In October 1966 the series “9 Eve­nings: Theatre & Engineering” took place at New York City’s 69th Regiment Armoury. A collaboration between ten New York artists and 30 engineers and scientists from Bell Telephone Laboratories, the performances featured dance, music and theatre. All were documented, and are now released in a series of ten DVDs.

Variations VII by John Cage is an important archival, educational and entertaining DVD release from this artistic happening. Cage wanted to use “only those sounds which are in the air at the moment of performance” so ten hooks-off telephones were positioned around the city to pick up the “music” and fed into a sound modulation system, along with six onstage contact microphones.

The resulting performance is filmed with sensitivity and detail. Watching Cage and his engineers manipulate, mix and alter the latest technology amidst the monstrous amount of cables on tables is a feat of coordination and a modern dance piece in itself. The power of the “soundscape” of musical sounds and lighting is reflected in the amazing clips of audience member facial reactions. Most amazing is how the sense of the vast space of the Armoury setting is captured on film.

A documentary section includes recent interviews with some of the participants and a lengthy audio-only track of the music.

Cage’s pants apparently started smouldering from the stage lights during this performance. This DVD is equally hot and smouldering in its successful documentation of the great John Cage.

Editor’s Note: This year marks the centenary of John Cage who was born on September 5, 1912, and we anticipate a wealth of recorded material and live performances celebrating the iconic composer/philosopher in the coming months.

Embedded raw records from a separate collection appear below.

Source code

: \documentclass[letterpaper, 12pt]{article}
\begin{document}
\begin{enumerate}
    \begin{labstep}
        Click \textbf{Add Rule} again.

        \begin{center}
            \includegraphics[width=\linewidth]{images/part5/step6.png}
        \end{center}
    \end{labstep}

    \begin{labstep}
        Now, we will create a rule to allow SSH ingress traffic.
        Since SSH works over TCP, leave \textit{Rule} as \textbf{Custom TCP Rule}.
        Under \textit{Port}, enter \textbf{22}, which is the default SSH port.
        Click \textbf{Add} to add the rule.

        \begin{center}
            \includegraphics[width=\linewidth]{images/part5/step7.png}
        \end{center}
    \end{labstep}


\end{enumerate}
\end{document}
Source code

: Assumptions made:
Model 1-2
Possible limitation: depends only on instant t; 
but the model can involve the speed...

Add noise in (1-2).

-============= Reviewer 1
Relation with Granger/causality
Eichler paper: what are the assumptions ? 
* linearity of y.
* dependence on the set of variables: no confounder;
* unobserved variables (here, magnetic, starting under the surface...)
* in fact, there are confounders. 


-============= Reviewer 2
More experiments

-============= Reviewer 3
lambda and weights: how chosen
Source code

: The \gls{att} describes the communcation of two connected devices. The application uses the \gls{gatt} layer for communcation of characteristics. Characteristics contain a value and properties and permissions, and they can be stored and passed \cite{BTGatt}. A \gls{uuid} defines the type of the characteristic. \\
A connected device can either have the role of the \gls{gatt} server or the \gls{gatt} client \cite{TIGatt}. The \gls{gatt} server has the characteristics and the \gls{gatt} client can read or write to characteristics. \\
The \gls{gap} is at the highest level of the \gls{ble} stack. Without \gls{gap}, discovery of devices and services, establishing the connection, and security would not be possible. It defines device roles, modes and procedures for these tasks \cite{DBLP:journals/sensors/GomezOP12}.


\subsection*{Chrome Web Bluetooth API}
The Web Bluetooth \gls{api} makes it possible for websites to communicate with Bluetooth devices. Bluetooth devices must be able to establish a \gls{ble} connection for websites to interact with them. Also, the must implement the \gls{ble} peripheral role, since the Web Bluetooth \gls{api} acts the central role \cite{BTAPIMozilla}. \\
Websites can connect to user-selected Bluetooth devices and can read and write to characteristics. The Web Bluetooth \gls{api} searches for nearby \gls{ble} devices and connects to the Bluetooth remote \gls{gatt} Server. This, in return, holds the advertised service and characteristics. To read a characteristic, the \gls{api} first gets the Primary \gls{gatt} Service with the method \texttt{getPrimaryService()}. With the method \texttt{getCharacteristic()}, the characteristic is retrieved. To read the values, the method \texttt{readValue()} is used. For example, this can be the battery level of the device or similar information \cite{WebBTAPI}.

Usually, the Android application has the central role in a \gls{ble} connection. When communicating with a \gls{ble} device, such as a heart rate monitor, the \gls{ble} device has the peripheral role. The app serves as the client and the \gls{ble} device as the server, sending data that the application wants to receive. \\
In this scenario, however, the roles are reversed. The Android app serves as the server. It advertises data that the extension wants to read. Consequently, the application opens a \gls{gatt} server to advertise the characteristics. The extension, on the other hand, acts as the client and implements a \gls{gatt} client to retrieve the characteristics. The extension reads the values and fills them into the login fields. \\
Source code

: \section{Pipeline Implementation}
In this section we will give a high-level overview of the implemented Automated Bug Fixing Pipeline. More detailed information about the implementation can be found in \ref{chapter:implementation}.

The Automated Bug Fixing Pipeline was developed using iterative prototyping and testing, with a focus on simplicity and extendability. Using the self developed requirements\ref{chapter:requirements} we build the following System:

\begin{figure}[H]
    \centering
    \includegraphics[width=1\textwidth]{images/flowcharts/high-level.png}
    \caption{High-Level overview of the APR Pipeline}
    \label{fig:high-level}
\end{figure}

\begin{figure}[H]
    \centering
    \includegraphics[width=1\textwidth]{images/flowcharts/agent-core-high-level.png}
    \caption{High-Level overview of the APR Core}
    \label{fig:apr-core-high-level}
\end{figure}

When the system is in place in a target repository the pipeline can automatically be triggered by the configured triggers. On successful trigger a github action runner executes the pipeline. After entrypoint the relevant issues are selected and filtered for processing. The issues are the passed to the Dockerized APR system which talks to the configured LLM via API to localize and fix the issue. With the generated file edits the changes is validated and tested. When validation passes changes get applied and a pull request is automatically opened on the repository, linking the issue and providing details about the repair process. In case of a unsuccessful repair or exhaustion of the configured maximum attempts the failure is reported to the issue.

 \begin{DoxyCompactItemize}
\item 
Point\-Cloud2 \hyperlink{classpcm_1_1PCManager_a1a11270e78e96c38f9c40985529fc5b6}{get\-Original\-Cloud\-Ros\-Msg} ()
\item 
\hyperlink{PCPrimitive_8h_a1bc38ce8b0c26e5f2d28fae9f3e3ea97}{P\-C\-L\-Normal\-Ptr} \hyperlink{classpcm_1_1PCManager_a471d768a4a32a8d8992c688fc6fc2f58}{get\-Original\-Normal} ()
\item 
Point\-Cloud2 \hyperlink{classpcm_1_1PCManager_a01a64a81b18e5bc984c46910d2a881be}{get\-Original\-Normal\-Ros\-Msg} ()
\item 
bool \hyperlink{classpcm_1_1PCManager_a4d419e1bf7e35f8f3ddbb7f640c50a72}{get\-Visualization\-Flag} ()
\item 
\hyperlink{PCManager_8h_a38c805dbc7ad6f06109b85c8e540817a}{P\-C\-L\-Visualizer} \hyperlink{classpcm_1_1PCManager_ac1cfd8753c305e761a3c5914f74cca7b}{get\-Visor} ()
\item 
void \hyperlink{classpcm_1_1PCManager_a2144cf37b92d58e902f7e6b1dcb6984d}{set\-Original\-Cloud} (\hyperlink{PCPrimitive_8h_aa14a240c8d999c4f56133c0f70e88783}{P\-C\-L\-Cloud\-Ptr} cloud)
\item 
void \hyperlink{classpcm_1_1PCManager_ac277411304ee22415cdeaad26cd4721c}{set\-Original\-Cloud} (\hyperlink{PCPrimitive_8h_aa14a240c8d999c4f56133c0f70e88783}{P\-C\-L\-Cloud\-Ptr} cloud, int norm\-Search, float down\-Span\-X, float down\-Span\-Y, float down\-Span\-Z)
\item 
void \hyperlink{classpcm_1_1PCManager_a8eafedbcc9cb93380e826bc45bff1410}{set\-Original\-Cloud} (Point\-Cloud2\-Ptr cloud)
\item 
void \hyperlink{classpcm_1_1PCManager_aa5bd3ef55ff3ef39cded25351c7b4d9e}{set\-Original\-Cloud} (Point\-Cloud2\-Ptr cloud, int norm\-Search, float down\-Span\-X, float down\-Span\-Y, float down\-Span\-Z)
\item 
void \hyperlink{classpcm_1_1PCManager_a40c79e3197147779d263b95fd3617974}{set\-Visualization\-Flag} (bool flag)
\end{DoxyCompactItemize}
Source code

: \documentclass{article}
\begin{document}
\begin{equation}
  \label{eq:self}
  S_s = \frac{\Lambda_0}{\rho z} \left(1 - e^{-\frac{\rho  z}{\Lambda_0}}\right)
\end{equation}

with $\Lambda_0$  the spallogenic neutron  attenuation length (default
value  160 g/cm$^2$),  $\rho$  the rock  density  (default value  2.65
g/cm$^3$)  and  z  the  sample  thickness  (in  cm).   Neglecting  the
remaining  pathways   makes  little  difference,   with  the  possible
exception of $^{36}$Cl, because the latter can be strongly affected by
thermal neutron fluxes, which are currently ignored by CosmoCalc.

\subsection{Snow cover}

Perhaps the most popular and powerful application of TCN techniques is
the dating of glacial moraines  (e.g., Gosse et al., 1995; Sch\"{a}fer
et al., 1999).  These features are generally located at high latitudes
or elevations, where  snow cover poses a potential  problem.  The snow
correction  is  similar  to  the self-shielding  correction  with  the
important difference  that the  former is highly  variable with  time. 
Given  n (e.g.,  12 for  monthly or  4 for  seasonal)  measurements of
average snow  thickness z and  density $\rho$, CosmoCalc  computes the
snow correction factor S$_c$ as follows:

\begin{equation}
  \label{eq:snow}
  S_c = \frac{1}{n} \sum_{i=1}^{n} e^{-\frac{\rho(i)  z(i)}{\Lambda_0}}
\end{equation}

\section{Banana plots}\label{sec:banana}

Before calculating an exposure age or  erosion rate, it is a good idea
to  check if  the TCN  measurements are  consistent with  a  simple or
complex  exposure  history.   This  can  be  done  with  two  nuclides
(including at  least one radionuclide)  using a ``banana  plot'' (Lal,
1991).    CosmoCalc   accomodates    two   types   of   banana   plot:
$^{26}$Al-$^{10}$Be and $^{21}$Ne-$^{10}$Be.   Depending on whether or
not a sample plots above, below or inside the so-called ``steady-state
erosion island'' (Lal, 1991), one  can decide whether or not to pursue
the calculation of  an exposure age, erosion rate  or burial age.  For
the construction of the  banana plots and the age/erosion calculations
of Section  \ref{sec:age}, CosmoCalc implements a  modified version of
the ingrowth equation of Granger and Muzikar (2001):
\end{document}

04_Mativetsky_CyclesCycles – New Music for Tabla by Ledroit, Lizée, Paquet, Hiscott & Frehner
Shawn Mativetsky; Marie-Hélène Breault; Catherine Meunier; Xenia Pestova;
Windsor Symphony Orchestra;
Brian Current
ombu 1015

Montreal percussionist Shawn Mativetsky has made a specialty of performing on the tabla (twin hand drums), not only in music indigenous to its Hindustani (North Indian) roots but also with dance, Western instruments and orchestras. As a leading Canadian disciple of the renowned Sharda Sahai he has serious tabla street cred. On Cycles however Mativetsky presents his culture mash-up side in six commissions dating from the last decade by mostly Quebecois composers. The works admirably showcase his timbral, temporal control and musical sensitivity on the tabla alone, and as supported by a series of duo, chamber music and orchestral forces.

While individual pieces variously draw inspiration from Western and Hindustani musical sources, they also clearly reflect the personalities and musical aesthetics of their composers. Metal Jacket (2005) for tabla & harmonium by the busy Montreal composer Nicole Lizée is an excellent example. This smart, crafty and playful work pushes boundaries of groove, drone, repetition, phrase augmentation and diminution — all essential features of traditional Hindustani music — and overlaps them with characteristics found in electronic mediated music: glissandos, fades and extreme distortion effects.

Mativetsky’s project reflected on this CD is not unlike that of other Canadians who have combined musical instruments and genres from afar and presented them alongside the classical music traditions of the “West.” Toronto’s Evergreen Club Gamelan’s 1980s pioneering work and that of the Vancouver Inter-Cultural Orchestra in the 2000s come to mind. Cycles will delight both world music and new music aficionados alike.